Without reproducing any picture, copy the records word for word.
-- Opening Marker --
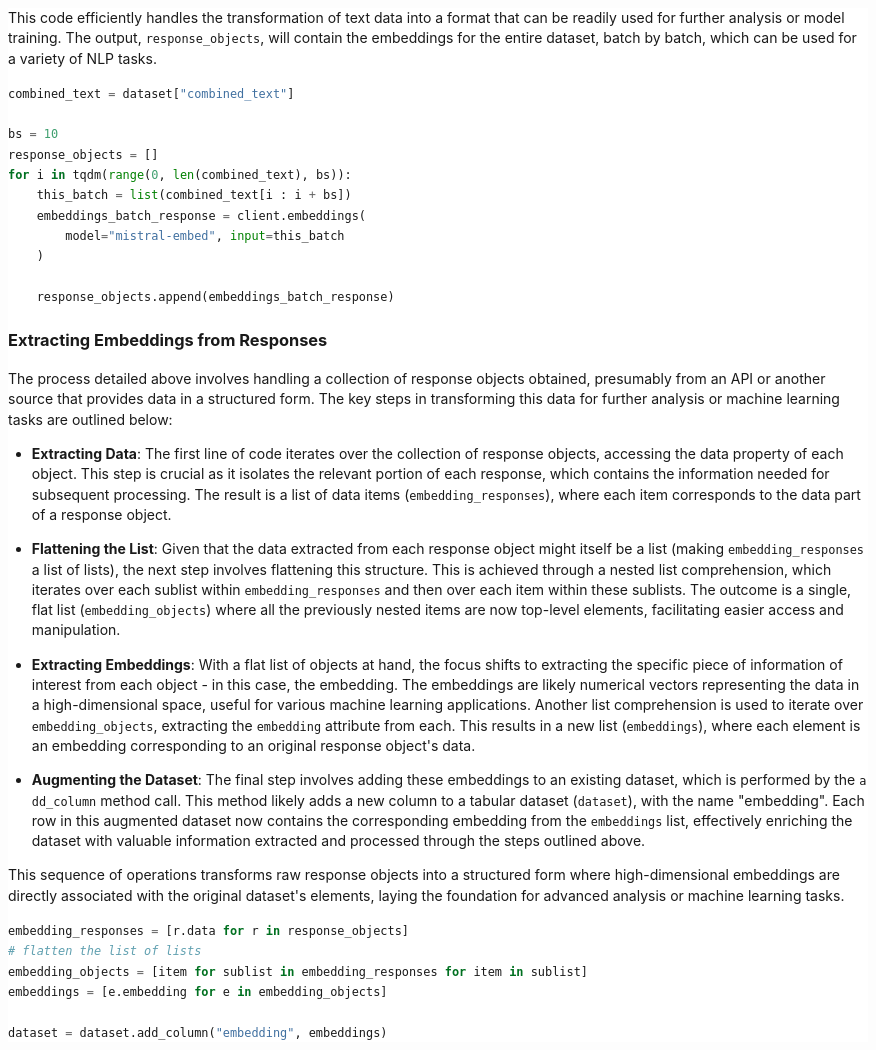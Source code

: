 This code efficiently handles the transformation of text data into a format that can be readily used for further analysis or model training. The output, `response_objects`, will contain the embeddings for the entire dataset, batch by batch, which can be used for a variety of NLP tasks.

```python
combined_text = dataset["combined_text"]

bs = 10
response_objects = []
for i in tqdm(range(0, len(combined_text), bs)):
    this_batch = list(combined_text[i : i + bs])
    embeddings_batch_response = client.embeddings(
        model="mistral-embed", input=this_batch
    )

    response_objects.append(embeddings_batch_response)
```

### Extracting Embeddings from Responses

The process detailed above involves handling a collection of response objects obtained, presumably from an API or another source that provides data in a structured form. The key steps in transforming this data for further analysis or machine learning tasks are outlined below:

- **Extracting Data**: The first line of code iterates over the collection of response objects, accessing the data property of each object. This step is crucial as it isolates the relevant portion of each response, which contains the information needed for subsequent processing. The result is a list of data items (`embedding_responses`), where each item corresponds to the data part of a response object.

- **Flattening the List**: Given that the data extracted from each response object might itself be a list (making `embedding_responses` a list of lists), the next step involves flattening this structure. This is achieved through a nested list comprehension, which iterates over each sublist within `embedding_responses` and then over each item within these sublists. The outcome is a single, flat list (`embedding_objects`) where all the previously nested items are now top-level elements, facilitating easier access and manipulation.

- **Extracting Embeddings**: With a flat list of objects at hand, the focus shifts to extracting the specific piece of information of interest from each object - in this case, the embedding. The embeddings are likely numerical vectors representing the data in a high-dimensional space, useful for various machine learning applications. Another list comprehension is used to iterate over `embedding_objects`, extracting the `embedding` attribute from each. This results in a new list (`embeddings`), where each element is an embedding corresponding to an original response object's data.

- **Augmenting the Dataset**: The final step involves adding these embeddings to an existing dataset, which is performed by the `add_column` method call. This method likely adds a new column to a tabular dataset (`dataset`), with the name "embedding". Each row in this augmented dataset now contains the corresponding embedding from the `embeddings` list, effectively enriching the dataset with valuable information extracted and processed through the steps outlined above.

This sequence of operations transforms raw response objects into a structured form where high-dimensional embeddings are directly associated with the original dataset's elements, laying the foundation for advanced analysis or machine learning tasks.

```python
embedding_responses = [r.data for r in response_objects]
# flatten the list of lists
embedding_objects = [item for sublist in embedding_responses for item in sublist]
embeddings = [e.embedding for e in embedding_objects]

dataset = dataset.add_column("embedding", embeddings)
```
-- Closing Marker --
#### Solution for this problem
Source code

: This code efficiently handles the transformation of text data into a format that can be readily used for further analysis or model training. The output, `response_objects`, will contain the embeddings for the entire dataset, batch by batch, which can be used for a variety of NLP tasks.

```python
combined_text = dataset["combined_text"]

bs = 10
response_objects = []
for i in tqdm(range(0, len(combined_text), bs)):
    this_batch = list(combined_text[i : i + bs])
    embeddings_batch_response = client.embeddings(
        model="mistral-embed", input=this_batch
    )

    response_objects.append(embeddings_batch_response)
```

### Extracting Embeddings from Responses

The process detailed above involves handling a collection of response objects obtained, presumably from an API or another source that provides data in a structured form. The key steps in transforming this data for further analysis or machine learning tasks are outlined below:

- **Extracting Data**: The first line of code iterates over the collection of response objects, accessing the data property of each object. This step is crucial as it isolates the relevant portion of each response, which contains the information needed for subsequent processing. The result is a list of data items (`embedding_responses`), where each item corresponds to the data part of a response object.

- **Flattening the List**: Given that the data extracted from each response object might itself be a list (making `embedding_responses` a list of lists), the next step involves flattening this structure. This is achieved through a nested list comprehension, which iterates over each sublist within `embedding_responses` and then over each item within these sublists. The outcome is a single, flat list (`embedding_objects`) where all the previously nested items are now top-level elements, facilitating easier access and manipulation.

- **Extracting Embeddings**: With a flat list of objects at hand, the focus shifts to extracting the specific piece of information of interest from each object - in this case, the embedding. The embeddings are likely numerical vectors representing the data in a high-dimensional space, useful for various machine learning applications. Another list comprehension is used to iterate over `embedding_objects`, extracting the `embedding` attribute from each. This results in a new list (`embeddings`), where each element is an embedding corresponding to an original response object's data.

- **Augmenting the Dataset**: The final step involves adding these embeddings to an existing dataset, which is performed by the `add_column` method call. This method likely adds a new column to a tabular dataset (`dataset`), with the name "embedding". Each row in this augmented dataset now contains the corresponding embedding from the `embeddings` list, effectively enriching the dataset with valuable information extracted and processed through the steps outlined above.

This sequence of operations transforms raw response objects into a structured form where high-dimensional embeddings are directly associated with the original dataset's elements, laying the foundation for advanced analysis or machine learning tasks.

```python
embedding_responses = [r.data for r in response_objects]
# flatten the list of lists
embedding_objects = [item for sublist in embedding_responses for item in sublist]
embeddings = [e.embedding for e in embedding_objects]

dataset = dataset.add_column("embedding", embeddings)
```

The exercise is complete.